Professor D’Haens specialized in gastroenterology at the University of Chicago Hospitals, USA and University Hospitals Leuven in 1990-1992. He was board certified in internal medicine in 1992. He defended his Doctoral Thesis in 1996. Currently Professor of Medicine and Gastroenterology at the Academic Medical Centre, University of Amsterdam, Netherlands, Professor D’Haens is a specialist gastroenterologist with a clinical interest in inflammatory bowel disease and gastrointestinal oncology. He has particular expertise in mucosal immunology, gastrointestinal endoscopy and immunosuppression related to IBD.

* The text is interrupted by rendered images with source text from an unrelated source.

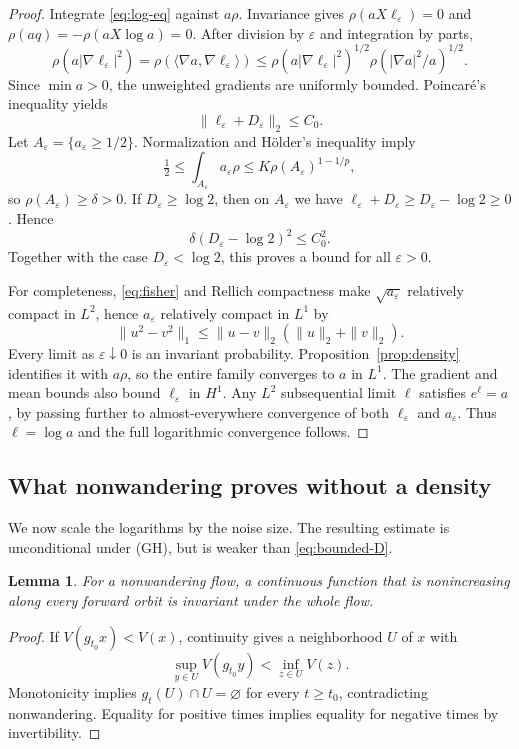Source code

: \documentclass[11pt]{article}
\newtheorem{lemma}[theorem]{Lemma}
\theoremstyle{definition}
\theoremstyle{remark}
\newcommand{\eps}{\varepsilon}
\begin{document}
\begin{proof}
Integrate \eqref{eq:log-eq} against $a\rho$. Invariance gives $\rho(aX\ell_\eps)=0$ and $\rho(aq)=-\rho(aX\log a)=0$. After division by $\eps$ and integration by parts,
\[
 \rho(a|\nabla\ell_\eps|^2)=\rho(\langle\nabla a,\nabla\ell_\eps\rangle)
 \le\rho(a|\nabla\ell_\eps|^2)^{1/2}
       \rho(|\nabla a|^2/a)^{1/2}.
\]
Since $\min a>0$, the unweighted gradients are uniformly bounded. Poincar\'e's inequality yields
\[
 \|\ell_\eps+D_\eps\|_2\le C_0.
\]
Let $A_\eps=\{a_\eps\ge1/2\}$. Normalization and H\"older's inequality imply
\[
 \tfrac12\le\int_{A_\eps}a_\eps\rho
 \le K\rho(A_\eps)^{1-1/p},
\]
so $\rho(A_\eps)\ge\delta>0$. If $D_\eps\ge\log2$, then on $A_\eps$ we have $\ell_\eps+D_\eps\ge D_\eps-\log2\ge0$. Hence
\[
 \delta(D_\eps-\log2)^2\le C_0^2.
\]
Together with the case $D_\eps<\log2$, this proves a bound for all $\eps>0$.

For completeness, \eqref{eq:fisher} and Rellich compactness make $\sqrt{a_\eps}$ relatively compact in $L^2$, hence $a_\eps$ relatively compact in $L^1$ by
\[
 \|u^2-v^2\|_1\le\|u-v\|_2(\|u\|_2+\|v\|_2).
\]
Every limit as $\eps\downarrow0$ is an invariant probability. Proposition~\ref{prop:density} identifies it with $a\rho$, so the entire family converges to $a$ in $L^1$. The gradient and mean bounds also bound $\ell_\eps$ in $H^1$. Any $L^2$ subsequential limit $\ell$ satisfies $e^\ell=a$, by passing further to almost-everywhere convergence of both $\ell_\eps$ and $a_\eps$. Thus $\ell=\log a$ and the full logarithmic convergence follows.
\end{proof}

\subsection{What nonwandering proves without a density}

We now scale the logarithms by the noise size. The resulting estimate is unconditional under (GH), but is weaker than \eqref{eq:bounded-D}.

\begin{lemma}\label{lem:Lyapunov}
For a nonwandering flow, a continuous function that is nonincreasing along every forward orbit is invariant under the whole flow.
\end{lemma}


\begin{proof}
If $V(g_{t_0}x)<V(x)$, continuity gives a neighborhood $U$ of $x$ with
\[
 \sup_{y\in U}V(g_{t_0}y)<\inf_{z\in U}V(z).
\]
Monotonicity implies $g_t(U)\cap U=\varnothing$ for every $t\ge t_0$, contradicting nonwandering. Equality for positive times implies equality for negative times by invertibility.
\end{proof}
\end{document}
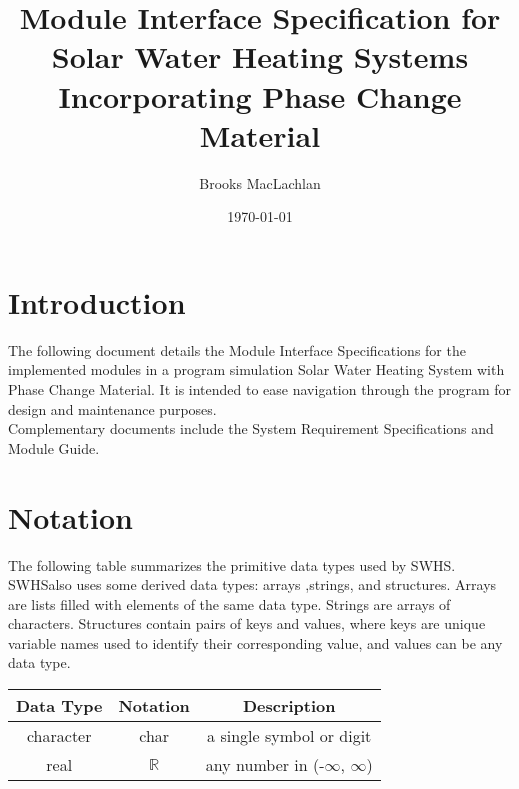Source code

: \documentclass[12pt]{article}
\newcommand{\progname}{SWHS}
\begin{document}
\title{Module Interface Specification for Solar Water Heating Systems Incorporating Phase Change Material}
\author{Brooks MacLachlan}
\date{\today}

\maketitle

\tableofcontents

\section{Introduction}

The following document details the Module Interface Specifications for the implemented 
modules in a program simulation Solar Water Heating System with Phase Change Material.
It is intended to ease navigation through the program for design and maintenance purposes.\\
Complementary documents include the System Requirement Specifications and Module Guide. 

\section{Notation}

The following table summarizes the primitive data types used by \progname. \progname also uses some derived data types: arrays ,strings, and structures. Arrays are lists filled with elements of the same data type. Strings are arrays of characters. Structures contain pairs of keys and values, where keys are unique variable names used to identify their corresponding value, and values can be any data type.

\begin{center}
\renewcommand{\arraystretch}{1.2}
\noindent 
\begin{tabular}{c c c} 
\toprule 
\textbf{Data Type} & \textbf{Notation} & \textbf{Description}\\ 
\midrule
character & char & a single symbol or digit\\
real & $\mathbb{R}$ & any number in (-$\infty$, $\infty$)\\
\bottomrule
\end{tabular} 
\end{center}
\end{document}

Professor D’Haens was elected to the International Organization for Inflammatory Bowel Disease (IOIBD) in 2003 and is currently Chairman of the organization. In 1999, D'Haens was co-founder of the European Crohn's and Colitis organization ECCO.
Memberships of other societies includes a Fellowship of the American Gastroenterological Association (2006) and the European Society for Gastrointestinal Endoscopy Research Committee.
Professor D’Haens is the recipient of several awards including the Silver medal for “inflammatory bowel disease" from World Congress on Gastroenterology, Vienna, 1998.
With over 250 peer reviewed scientific articles and 37 chapters in medical textbooks Professor D’Haens has an impressive publication record and is widely recognized as an expert in the area of digestive diseases.
William Sandborn completed medical school and an internal medicine residency at Loma Linda University in Loma Linda California.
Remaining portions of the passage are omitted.